Wolf Girl

The villagers were afraid of her, she understood this. She had always understood this. From the time she could walk, people crossed the street to avoid her. It had something to do with the wolves.

From her earliest memories, she remembered wolves. She remembered her mother, the sound of her voice, the smell of her and she remembered the smell and the feel of wolves. The first time her mother had walked in and found a wolf standing over her cradle, she had gone into hysterics, so she had overheard her father say, but she had been unharmed.

The wolf had left the house peacefully but returned a few days later, taking up a watchful post at the edge of the woods near the house. Other wolves eventually joined the first. Her parents had been fearful at first, but eventually came to accept the wolves’ presence as normal. They were always there, but never threatening.

When she was old enough to play outside, that’s when the wolves came right into the yard. Again, the first time this happened, her mother had been first terrified, then amazed when she saw that the wolves weren’t threatening in any way. At least twenty wolves had surrounded her and there she stood, in the middle, arms flung wide, head tipped back, twirling in circles, with wolf pups dancing and jumping next to her, laughing!

Her parents tried not to show that they were afraid, but the villagers were openly frightened. No one wanted to be her friend, other children weren’t allowed to play with her, but she didn’t care. She was happy and content to run with the wolf pups and nap in the woods, snuggled up against a mama wolfs fur. Her parents stopped worrying about her safety. Indeed, what child was ever safer? The few times other children turned from taunting to trying to shove her, a circle of snarling wolves drew tight around her. After that, the other children just ignored her.

She had heard the whispers though. That her mother was a witch and her father was a werewolf. Or that her mother was the werewolf and her father a powerful warlock, or that she wasn’t their child at all, but a changeling or a fairy child found abandoned in the forest.

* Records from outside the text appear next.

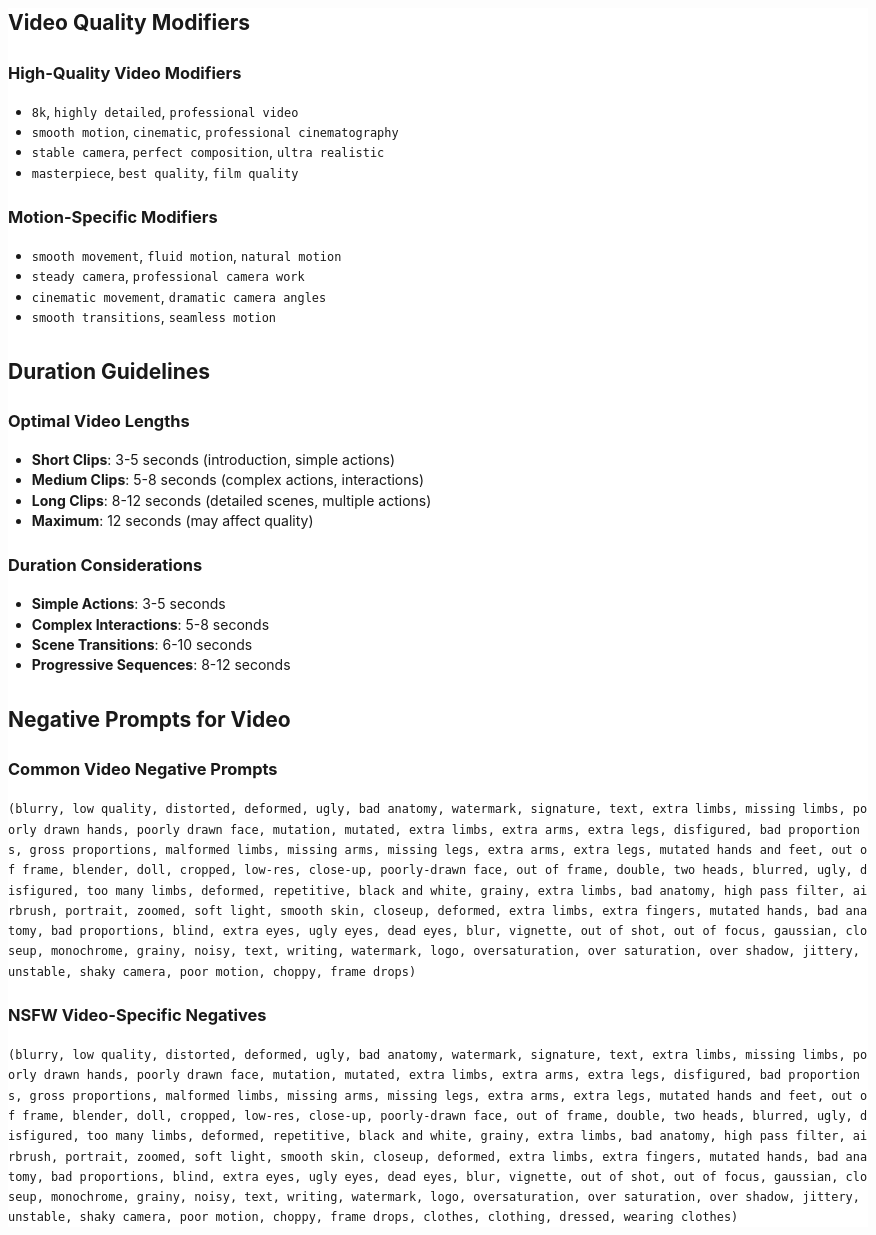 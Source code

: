 ## Video Quality Modifiers

### High-Quality Video Modifiers
- `8k`, `highly detailed`, `professional video`
- `smooth motion`, `cinematic`, `professional cinematography`
- `stable camera`, `perfect composition`, `ultra realistic`
- `masterpiece`, `best quality`, `film quality`

### Motion-Specific Modifiers
- `smooth movement`, `fluid motion`, `natural motion`
- `steady camera`, `professional camera work`
- `cinematic movement`, `dramatic camera angles`
- `smooth transitions`, `seamless motion`

## Duration Guidelines

### Optimal Video Lengths
- **Short Clips**: 3-5 seconds (introduction, simple actions)
- **Medium Clips**: 5-8 seconds (complex actions, interactions)
- **Long Clips**: 8-12 seconds (detailed scenes, multiple actions)
- **Maximum**: 12 seconds (may affect quality)

### Duration Considerations
- **Simple Actions**: 3-5 seconds
- **Complex Interactions**: 5-8 seconds
- **Scene Transitions**: 6-10 seconds
- **Progressive Sequences**: 8-12 seconds

## Negative Prompts for Video

### Common Video Negative Prompts
```
(blurry, low quality, distorted, deformed, ugly, bad anatomy, watermark, signature, text, extra limbs, missing limbs, poorly drawn hands, poorly drawn face, mutation, mutated, extra limbs, extra arms, extra legs, disfigured, bad proportions, gross proportions, malformed limbs, missing arms, missing legs, extra arms, extra legs, mutated hands and feet, out of frame, blender, doll, cropped, low-res, close-up, poorly-drawn face, out of frame, double, two heads, blurred, ugly, disfigured, too many limbs, deformed, repetitive, black and white, grainy, extra limbs, bad anatomy, high pass filter, airbrush, portrait, zoomed, soft light, smooth skin, closeup, deformed, extra limbs, extra fingers, mutated hands, bad anatomy, bad proportions, blind, extra eyes, ugly eyes, dead eyes, blur, vignette, out of shot, out of focus, gaussian, closeup, monochrome, grainy, noisy, text, writing, watermark, logo, oversaturation, over saturation, over shadow, jittery, unstable, shaky camera, poor motion, choppy, frame drops)
```

### NSFW Video-Specific Negatives
```
(blurry, low quality, distorted, deformed, ugly, bad anatomy, watermark, signature, text, extra limbs, missing limbs, poorly drawn hands, poorly drawn face, mutation, mutated, extra limbs, extra arms, extra legs, disfigured, bad proportions, gross proportions, malformed limbs, missing arms, missing legs, extra arms, extra legs, mutated hands and feet, out of frame, blender, doll, cropped, low-res, close-up, poorly-drawn face, out of frame, double, two heads, blurred, ugly, disfigured, too many limbs, deformed, repetitive, black and white, grainy, extra limbs, bad anatomy, high pass filter, airbrush, portrait, zoomed, soft light, smooth skin, closeup, deformed, extra limbs, extra fingers, mutated hands, bad anatomy, bad proportions, blind, extra eyes, ugly eyes, dead eyes, blur, vignette, out of shot, out of focus, gaussian, closeup, monochrome, grainy, noisy, text, writing, watermark, logo, oversaturation, over saturation, over shadow, jittery, unstable, shaky camera, poor motion, choppy, frame drops, clothes, clothing, dressed, wearing clothes)
```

But she knew the truth. The truth that the real monsters were the normal humans. The ones that watched her with fear and loathing, the ones that would hurt her given the chance and for no other reason than they didn’t understand her. They didn’t understand the wolves or her affinity for them, with them. So the feared her and what they feared, they hated and what they hated, they would kill if they could.

But she knew things they did not. She knew the wolves’ secrets, their wisdom, their ways and she knew she could live with them if she chose. She would never feel afraid in the forest, surrounded by the pack.  There was only one sensible thing to do. She had to leave before the villager’s fears drove them to do something horrible.

Standing at the edge of the forest, one had draped across the mother wolfs neck; she stared down at the village full of people that would never be her pack. Never be her people. As the sun edged up over the horizon, she exhaled into the chill morning air, drew in a deep breath, then turned and disappeared into the forest.